Mar 19, 2016

Why Teach Play Skills to Students with Autism? (Part 1 of 3)

Autism, by definition includes difficulties with social  skills, communication skills and sometimes behavior skills.  Although not everyone with autism has difficulty in all of these areas, each of these areas affects the ability to play.  Joint attention, which is the shared focus on an activity or an object is absent from many younger individuals with autism (until it is taught.)  However, joint attention is needed to learn new skills, to share emotional states, to imitate actions and to learn.  The hope is that if you increase joint attention, you will increase the other skills as well.  One way to increase and teach joint attention in students could be through play.  
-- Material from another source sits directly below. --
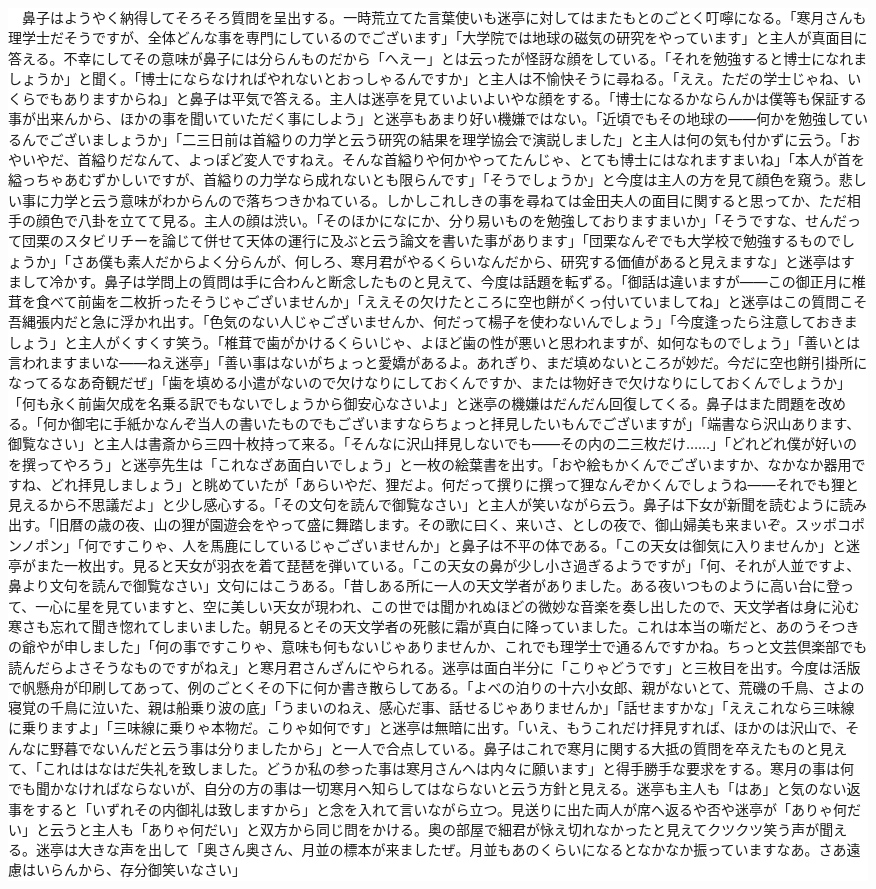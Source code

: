 　鼻子はようやく納得してそろそろ質問を呈出する。一時荒立てた言葉使いも迷亭に対してはまたもとのごとく叮嚀になる。「寒月さんも理学士だそうですが、全体どんな事を専門にしているのでございます」「大学院では地球の磁気の研究をやっています」と主人が真面目に答える。不幸にしてその意味が鼻子には分らんものだから「へえー」とは云ったが怪訝な顔をしている。「それを勉強すると博士になれましょうか」と聞く。「博士にならなければやれないとおっしゃるんですか」と主人は不愉快そうに尋ねる。「ええ。ただの学士じゃね、いくらでもありますからね」と鼻子は平気で答える。主人は迷亭を見ていよいよいやな顔をする。「博士になるかならんかは僕等も保証する事が出来んから、ほかの事を聞いていただく事にしよう」と迷亭もあまり好い機嫌ではない。「近頃でもその地球の――何かを勉強しているんでございましょうか」「二三日前は首縊りの力学と云う研究の結果を理学協会で演説しました」と主人は何の気も付かずに云う。「おやいやだ、首縊りだなんて、よっぽど変人ですねえ。そんな首縊りや何かやってたんじゃ、とても博士にはなれますまいね」「本人が首を縊っちゃあむずかしいですが、首縊りの力学なら成れないとも限らんです」「そうでしょうか」と今度は主人の方を見て顔色を窺う。悲しい事に力学と云う意味がわからんので落ちつきかねている。しかしこれしきの事を尋ねては金田夫人の面目に関すると思ってか、ただ相手の顔色で八卦を立てて見る。主人の顔は渋い。「そのほかになにか、分り易いものを勉強しておりますまいか」「そうですな、せんだって団栗のスタビリチーを論じて併せて天体の運行に及ぶと云う論文を書いた事があります」「団栗なんぞでも大学校で勉強するものでしょうか」「さあ僕も素人だからよく分らんが、何しろ、寒月君がやるくらいなんだから、研究する価値があると見えますな」と迷亭はすまして冷かす。鼻子は学問上の質問は手に合わんと断念したものと見えて、今度は話題を転ずる。「御話は違いますが――この御正月に椎茸を食べて前歯を二枚折ったそうじゃございませんか」「ええその欠けたところに空也餅がくっ付いていましてね」と迷亭はこの質問こそ吾縄張内だと急に浮かれ出す。「色気のない人じゃございませんか、何だって楊子を使わないんでしょう」「今度逢ったら注意しておきましょう」と主人がくすくす笑う。「椎茸で歯がかけるくらいじゃ、よほど歯の性が悪いと思われますが、如何なものでしょう」「善いとは言われますまいな――ねえ迷亭」「善い事はないがちょっと愛嬌があるよ。あれぎり、まだ填めないところが妙だ。今だに空也餅引掛所になってるなあ奇観だぜ」「歯を填める小遣がないので欠けなりにしておくんですか、または物好きで欠けなりにしておくんでしょうか」「何も永く前歯欠成を名乗る訳でもないでしょうから御安心なさいよ」と迷亭の機嫌はだんだん回復してくる。鼻子はまた問題を改める。「何か御宅に手紙かなんぞ当人の書いたものでもございますならちょっと拝見したいもんでございますが」「端書なら沢山あります、御覧なさい」と主人は書斎から三四十枚持って来る。「そんなに沢山拝見しないでも――その内の二三枚だけ……」「どれどれ僕が好いのを撰ってやろう」と迷亭先生は「これなざあ面白いでしょう」と一枚の絵葉書を出す。「おや絵もかくんでございますか、なかなか器用ですね、どれ拝見しましょう」と眺めていたが「あらいやだ、狸だよ。何だって撰りに撰って狸なんぞかくんでしょうね――それでも狸と見えるから不思議だよ」と少し感心する。「その文句を読んで御覧なさい」と主人が笑いながら云う。鼻子は下女が新聞を読むように読み出す。「旧暦の歳の夜、山の狸が園遊会をやって盛に舞踏します。その歌に曰く、来いさ、としの夜で、御山婦美も来まいぞ。スッポコポンノポン」「何ですこりゃ、人を馬鹿にしているじゃございませんか」と鼻子は不平の体である。「この天女は御気に入りませんか」と迷亭がまた一枚出す。見ると天女が羽衣を着て琵琶を弾いている。「この天女の鼻が少し小さ過ぎるようですが」「何、それが人並ですよ、鼻より文句を読んで御覧なさい」文句にはこうある。「昔しある所に一人の天文学者がありました。ある夜いつものように高い台に登って、一心に星を見ていますと、空に美しい天女が現われ、この世では聞かれぬほどの微妙な音楽を奏し出したので、天文学者は身に沁む寒さも忘れて聞き惚れてしまいました。朝見るとその天文学者の死骸に霜が真白に降っていました。これは本当の噺だと、あのうそつきの爺やが申しました」「何の事ですこりゃ、意味も何もないじゃありませんか、これでも理学士で通るんですかね。ちっと文芸倶楽部でも読んだらよさそうなものですがねえ」と寒月君さんざんにやられる。迷亭は面白半分に「こりゃどうです」と三枚目を出す。今度は活版で帆懸舟が印刷してあって、例のごとくその下に何か書き散らしてある。「よべの泊りの十六小女郎、親がないとて、荒磯の千鳥、さよの寝覚の千鳥に泣いた、親は船乗り波の底」「うまいのねえ、感心だ事、話せるじゃありませんか」「話せますかな」「ええこれなら三味線に乗りますよ」「三味線に乗りゃ本物だ。こりゃ如何です」と迷亭は無暗に出す。「いえ、もうこれだけ拝見すれば、ほかのは沢山で、そんなに野暮でないんだと云う事は分りましたから」と一人で合点している。鼻子はこれで寒月に関する大抵の質問を卒えたものと見えて、「これははなはだ失礼を致しました。どうか私の参った事は寒月さんへは内々に願います」と得手勝手な要求をする。寒月の事は何でも聞かなければならないが、自分の方の事は一切寒月へ知らしてはならないと云う方針と見える。迷亭も主人も「はあ」と気のない返事をすると「いずれその内御礼は致しますから」と念を入れて言いながら立つ。見送りに出た両人が席へ返るや否や迷亭が「ありゃ何だい」と云うと主人も「ありゃ何だい」と双方から同じ問をかける。奥の部屋で細君が怺え切れなかったと見えてクツクツ笑う声が聞える。迷亭は大きな声を出して「奥さん奥さん、月並の標本が来ましたぜ。月並もあのくらいになるとなかなか振っていますなあ。さあ遠慮はいらんから、存分御笑いなさい」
I always wondered how I could target the play skills of students in a more structured and focused way. Then, I started to see the increase of teachers using interactive notebooks for topics like reading, science and math.  It dawned on me that this might be a good the way to approach teaching play skills to students with autism.  We already know that most lessons for our students require direct instruction, then practice. So why not for play?  Enter.......the Play Skills Interactive Notebook!!!

This Play Skills Interactive Notebook (Part 1) is made up of activities that are meant to be worked on prior to the play period.  They are meant to build the student's vocabulary and skills related to playing.  After they topics are addressed in the notebook, then it is time to practice the skill in a real structured play situation.  The topics covered in Part 1 are:

Imitation Skills
Play Skills
Cause and Effect
Cars and Trucks
Water Vehicles

Students can cut and paste the items into their notebooks.  For example, one page has them sort pictures of children working and children playing.

Another activity has students coloring in letters to spell P-L-A-Y, then gluing them inside to make a mini flap book.

Cause and effect is addressed by having students make a flap up foldable.  They choose an animal to open the flap for, and then, the student or the adult make the animal sound.  This can be expanded by writing the name of the animal on the inside of the flap.

Matching is included as well.  For this section of the interactive notebook, the students have to match 4 words related to playing.

While getting there, they work on pasting skills.

They also work on scissor skills during this activity.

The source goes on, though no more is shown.